SdpaFwdOp::evaluate produces a tensor whose stride order doesn't match the output allocation domain.

wujingyue commented 1 week ago

Therefore, the consumer kernel of that output can read input data in the wrong order and generate wrong results. I suspect it has caused #3194 but I've yet to confirm that.

I've yet to write a simple repro, but the root cause seems pretty clear now:

The output TV of SdpaFwdOp expects the output to be contiguous and major-to-minor: https://github.com/NVIDIA/Fuser/blob/96d64b61612f3248062c7d17c68582f94b92e37c/csrc/ops/composite.cpp#L492.

However, the output tensor of SdpaFwdOp::evaluate isn't guaranteed to be contiguous or to be major-to-minor:

Regarding contiguity, https://github.com/NVIDIA/Fuser/blob/8bd9984d0125a09a13c170a507a2deff7ae748cf/csrc/ir/nodes.cpp#L4564, if kicks in, makes the output tensor non-contiguous in the last dimension.
Regarding stride order, at::_scaled_dot_product_flash_attention propagates the input's stride order. In forward prop, the input Q/K/V are sliced, reshaped, and transposed from the output of MHA's first linear layer. So the typical memory format is [b,s,h,e], not [b,h,s,e] as specified in the output TV.

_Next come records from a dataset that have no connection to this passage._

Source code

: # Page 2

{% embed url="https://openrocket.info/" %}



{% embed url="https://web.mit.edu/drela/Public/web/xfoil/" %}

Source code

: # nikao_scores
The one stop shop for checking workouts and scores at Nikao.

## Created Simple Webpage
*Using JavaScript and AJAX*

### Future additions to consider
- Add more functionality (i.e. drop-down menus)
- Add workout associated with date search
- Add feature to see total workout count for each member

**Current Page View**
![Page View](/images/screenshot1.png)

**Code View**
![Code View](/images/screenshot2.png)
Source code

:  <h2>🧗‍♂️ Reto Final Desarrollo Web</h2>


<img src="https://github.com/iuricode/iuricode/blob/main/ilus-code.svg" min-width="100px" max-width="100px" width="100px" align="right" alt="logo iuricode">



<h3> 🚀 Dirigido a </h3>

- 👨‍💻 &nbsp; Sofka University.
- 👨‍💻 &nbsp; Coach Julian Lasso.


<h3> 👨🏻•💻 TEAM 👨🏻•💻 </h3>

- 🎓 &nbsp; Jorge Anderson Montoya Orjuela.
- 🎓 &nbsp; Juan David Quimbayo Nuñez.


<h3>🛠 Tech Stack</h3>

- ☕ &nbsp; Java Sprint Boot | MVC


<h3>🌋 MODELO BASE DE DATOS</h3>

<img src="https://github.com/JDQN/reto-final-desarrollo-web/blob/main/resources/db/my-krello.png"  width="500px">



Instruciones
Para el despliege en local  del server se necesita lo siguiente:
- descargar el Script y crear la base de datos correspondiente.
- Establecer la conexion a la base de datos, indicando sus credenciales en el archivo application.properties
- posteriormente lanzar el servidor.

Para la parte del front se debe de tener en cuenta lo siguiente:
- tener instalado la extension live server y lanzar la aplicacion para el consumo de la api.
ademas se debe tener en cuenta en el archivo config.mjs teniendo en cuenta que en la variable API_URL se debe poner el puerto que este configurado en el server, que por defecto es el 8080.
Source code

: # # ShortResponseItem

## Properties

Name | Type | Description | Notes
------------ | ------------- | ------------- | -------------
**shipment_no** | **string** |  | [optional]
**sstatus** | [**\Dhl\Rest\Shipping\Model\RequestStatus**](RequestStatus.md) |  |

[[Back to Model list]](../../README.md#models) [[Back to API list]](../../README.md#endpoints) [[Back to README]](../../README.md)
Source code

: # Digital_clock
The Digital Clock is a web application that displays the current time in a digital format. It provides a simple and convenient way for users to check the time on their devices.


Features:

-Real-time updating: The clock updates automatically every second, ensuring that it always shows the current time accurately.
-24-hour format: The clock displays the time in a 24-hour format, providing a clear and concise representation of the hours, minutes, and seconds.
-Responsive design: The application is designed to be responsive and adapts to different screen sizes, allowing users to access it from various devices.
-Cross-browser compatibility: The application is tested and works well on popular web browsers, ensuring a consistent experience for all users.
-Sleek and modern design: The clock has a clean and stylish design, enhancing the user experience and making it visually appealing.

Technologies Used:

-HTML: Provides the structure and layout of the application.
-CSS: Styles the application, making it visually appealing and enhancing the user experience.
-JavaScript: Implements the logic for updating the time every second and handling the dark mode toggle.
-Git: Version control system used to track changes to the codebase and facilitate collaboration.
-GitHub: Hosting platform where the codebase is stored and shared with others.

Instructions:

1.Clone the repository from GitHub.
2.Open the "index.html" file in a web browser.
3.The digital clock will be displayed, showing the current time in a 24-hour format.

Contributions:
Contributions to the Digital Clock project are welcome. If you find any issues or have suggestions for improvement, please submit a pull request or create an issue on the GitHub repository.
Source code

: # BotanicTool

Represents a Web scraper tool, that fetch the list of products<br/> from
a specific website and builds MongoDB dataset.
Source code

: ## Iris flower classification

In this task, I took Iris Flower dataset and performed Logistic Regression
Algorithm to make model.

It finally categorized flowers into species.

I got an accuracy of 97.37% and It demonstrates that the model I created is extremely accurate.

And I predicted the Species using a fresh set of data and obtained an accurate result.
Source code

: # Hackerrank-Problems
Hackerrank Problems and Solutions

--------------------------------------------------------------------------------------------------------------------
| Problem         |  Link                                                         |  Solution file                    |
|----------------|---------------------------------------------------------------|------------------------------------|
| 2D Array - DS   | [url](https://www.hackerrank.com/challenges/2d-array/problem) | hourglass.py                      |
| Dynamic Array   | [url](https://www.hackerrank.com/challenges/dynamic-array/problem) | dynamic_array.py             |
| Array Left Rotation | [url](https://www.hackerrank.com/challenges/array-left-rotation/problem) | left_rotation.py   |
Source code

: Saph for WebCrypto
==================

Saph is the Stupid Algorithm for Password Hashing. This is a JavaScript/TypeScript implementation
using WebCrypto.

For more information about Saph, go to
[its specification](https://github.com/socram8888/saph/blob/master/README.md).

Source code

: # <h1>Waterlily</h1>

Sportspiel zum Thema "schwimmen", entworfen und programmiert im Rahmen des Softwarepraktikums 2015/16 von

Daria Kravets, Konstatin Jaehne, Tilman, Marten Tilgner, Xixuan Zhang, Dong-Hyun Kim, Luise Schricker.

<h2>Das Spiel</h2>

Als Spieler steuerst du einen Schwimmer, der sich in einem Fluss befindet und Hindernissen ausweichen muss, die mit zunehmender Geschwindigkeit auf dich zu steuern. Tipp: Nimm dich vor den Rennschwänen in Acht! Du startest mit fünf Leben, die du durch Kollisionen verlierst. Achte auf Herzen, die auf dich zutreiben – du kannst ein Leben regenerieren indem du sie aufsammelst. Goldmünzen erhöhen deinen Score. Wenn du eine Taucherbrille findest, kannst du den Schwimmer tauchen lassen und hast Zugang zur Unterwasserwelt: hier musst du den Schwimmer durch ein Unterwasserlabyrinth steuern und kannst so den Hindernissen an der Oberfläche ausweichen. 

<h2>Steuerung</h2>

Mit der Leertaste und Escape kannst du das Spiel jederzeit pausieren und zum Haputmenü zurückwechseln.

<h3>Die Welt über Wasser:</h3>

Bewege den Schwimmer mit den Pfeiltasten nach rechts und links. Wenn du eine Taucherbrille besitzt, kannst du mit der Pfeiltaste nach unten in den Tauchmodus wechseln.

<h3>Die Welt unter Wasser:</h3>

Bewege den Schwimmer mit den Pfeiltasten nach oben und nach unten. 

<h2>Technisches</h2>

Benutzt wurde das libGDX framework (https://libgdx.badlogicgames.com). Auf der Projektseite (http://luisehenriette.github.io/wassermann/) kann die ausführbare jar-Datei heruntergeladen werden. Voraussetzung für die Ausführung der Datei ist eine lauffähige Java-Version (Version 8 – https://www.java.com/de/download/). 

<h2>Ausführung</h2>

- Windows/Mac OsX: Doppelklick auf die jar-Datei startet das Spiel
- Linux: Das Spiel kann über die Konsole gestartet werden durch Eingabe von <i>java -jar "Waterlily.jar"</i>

Related: this is similar to the problem discussed in https://github.com/NVIDIA/Fuser/issues/2425, but they are not quite the same. Hence, a different ticket.

wujingyue commented 1 week ago

My current plan is to change allocation_order_inference to maintain the same allocation order between inputs and outputs of SdpaFwdOp. Code around this line needs to change. Instead of trying to find one reference TV and copy from that, it'll try to merge multiple reference TVs (in this case, Q, K, and V, assuming same non_trivial_iter_count) into one allocation order. Below is an illustration:

kevinstephano commented 1 week ago

Is @Priya2698 working on something similar for Linears and Matmuls?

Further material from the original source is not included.